In its third major acquisition of the week, Initial Entertainment Group (IEG) has boarded The Dangerous Lives Of Altar Boys, a project developed by Jodie Foster's Egg Pictures, which Foster will co-produce and take a supporting role in - as a one-legged nun.

IEG will fully finance the $15m-$20m film which was originally set up with PolyGram Filmed Entertainment (PFE) - and then Universal - under Egg's deal with PFE.

Foster will produce alongside her Egg partner Meg LeFauve and Jay Shapiro of Cinema-Go-Go, which co-developed the picture. Director is Peter Care, an award-winning commercials director. The screenplay is written by Jeff Stockwell and Michael Petroni from the novel by Chris Furhman.

ICM agent Ken Kamins who was instrumental in bringing IEG Robert Altman's Dr T And The Women and Martin Scorsese's Gangs Of New York, will represent US distribution rights on behalf of IEG.

The Dangerous Lives Of Altar Boys follows Traffic starring Harrison Ford and Smoke And Mirrors set to star Catherine Zeta Jones as the third major talent driven project which IEG has agreed to finance in the last week.
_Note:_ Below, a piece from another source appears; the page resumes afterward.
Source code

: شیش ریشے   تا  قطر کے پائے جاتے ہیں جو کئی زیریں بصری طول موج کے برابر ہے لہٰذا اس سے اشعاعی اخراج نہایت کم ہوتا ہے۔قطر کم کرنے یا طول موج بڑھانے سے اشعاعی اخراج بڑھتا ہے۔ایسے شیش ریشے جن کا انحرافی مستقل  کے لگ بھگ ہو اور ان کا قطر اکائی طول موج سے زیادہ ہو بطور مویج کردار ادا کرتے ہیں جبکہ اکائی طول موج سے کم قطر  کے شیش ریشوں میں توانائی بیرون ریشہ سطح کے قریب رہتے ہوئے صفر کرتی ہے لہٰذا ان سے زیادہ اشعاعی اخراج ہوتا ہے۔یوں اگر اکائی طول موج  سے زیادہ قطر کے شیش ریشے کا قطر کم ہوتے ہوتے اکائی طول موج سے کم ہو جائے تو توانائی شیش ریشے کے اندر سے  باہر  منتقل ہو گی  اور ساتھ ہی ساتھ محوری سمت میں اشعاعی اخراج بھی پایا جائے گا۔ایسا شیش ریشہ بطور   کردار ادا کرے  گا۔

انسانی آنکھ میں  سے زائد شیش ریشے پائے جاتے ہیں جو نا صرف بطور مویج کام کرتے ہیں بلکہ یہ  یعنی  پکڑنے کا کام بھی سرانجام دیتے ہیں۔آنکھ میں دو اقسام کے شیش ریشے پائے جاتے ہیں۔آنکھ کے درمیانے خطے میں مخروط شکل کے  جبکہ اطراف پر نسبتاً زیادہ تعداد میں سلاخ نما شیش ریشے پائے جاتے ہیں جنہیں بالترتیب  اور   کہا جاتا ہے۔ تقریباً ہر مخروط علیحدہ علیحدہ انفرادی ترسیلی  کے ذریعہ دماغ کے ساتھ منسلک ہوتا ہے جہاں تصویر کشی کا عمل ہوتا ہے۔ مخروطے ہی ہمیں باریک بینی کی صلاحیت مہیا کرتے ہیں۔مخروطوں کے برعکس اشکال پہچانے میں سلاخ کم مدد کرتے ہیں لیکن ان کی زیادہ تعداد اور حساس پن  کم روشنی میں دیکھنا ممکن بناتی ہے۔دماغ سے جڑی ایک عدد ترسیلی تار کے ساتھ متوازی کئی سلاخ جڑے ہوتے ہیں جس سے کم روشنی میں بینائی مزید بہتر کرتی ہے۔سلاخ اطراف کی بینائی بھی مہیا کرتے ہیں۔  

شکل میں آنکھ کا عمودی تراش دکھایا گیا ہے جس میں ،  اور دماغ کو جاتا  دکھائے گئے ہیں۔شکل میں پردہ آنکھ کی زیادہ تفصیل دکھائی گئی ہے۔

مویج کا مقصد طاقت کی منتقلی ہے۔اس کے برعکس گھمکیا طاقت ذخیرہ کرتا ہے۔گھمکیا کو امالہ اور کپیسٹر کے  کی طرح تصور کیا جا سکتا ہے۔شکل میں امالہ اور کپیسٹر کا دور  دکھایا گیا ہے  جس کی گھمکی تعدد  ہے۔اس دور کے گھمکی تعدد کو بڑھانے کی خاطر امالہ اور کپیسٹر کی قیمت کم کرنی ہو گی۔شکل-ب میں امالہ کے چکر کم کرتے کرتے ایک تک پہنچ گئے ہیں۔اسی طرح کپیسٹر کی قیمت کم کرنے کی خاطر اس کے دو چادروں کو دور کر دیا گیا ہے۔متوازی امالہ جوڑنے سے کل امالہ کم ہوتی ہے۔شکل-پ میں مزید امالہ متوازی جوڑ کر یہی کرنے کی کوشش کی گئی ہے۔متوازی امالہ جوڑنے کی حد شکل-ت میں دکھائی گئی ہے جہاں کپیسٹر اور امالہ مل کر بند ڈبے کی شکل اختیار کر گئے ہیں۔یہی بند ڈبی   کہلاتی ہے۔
IEG works in tandem with publicly traded German rights broker Splendid Film - which bought a 49% stake in IEG last summer. King is selling foreign rights at AFM.

The movie, which includes several animated sequences to be created by Todd McFarlane (Spawn), tells the story of a gang of Catholic school boys caught drawing obscene comic books who plan a heist to outdo their previous stunfs. It is executive produced by John Watson, Pen Densham and Guy McElwaine of Trilogy Entertainment Group alongside Graham King. It is scheduled to start shooting on May 1, 2000.

Foster will complete The Dangerous Lives Of Altar Boys before embarking on her third film as a director - Flora Plum starring Russell Crowe and Claire Danes - for USA Films and Good Machine International.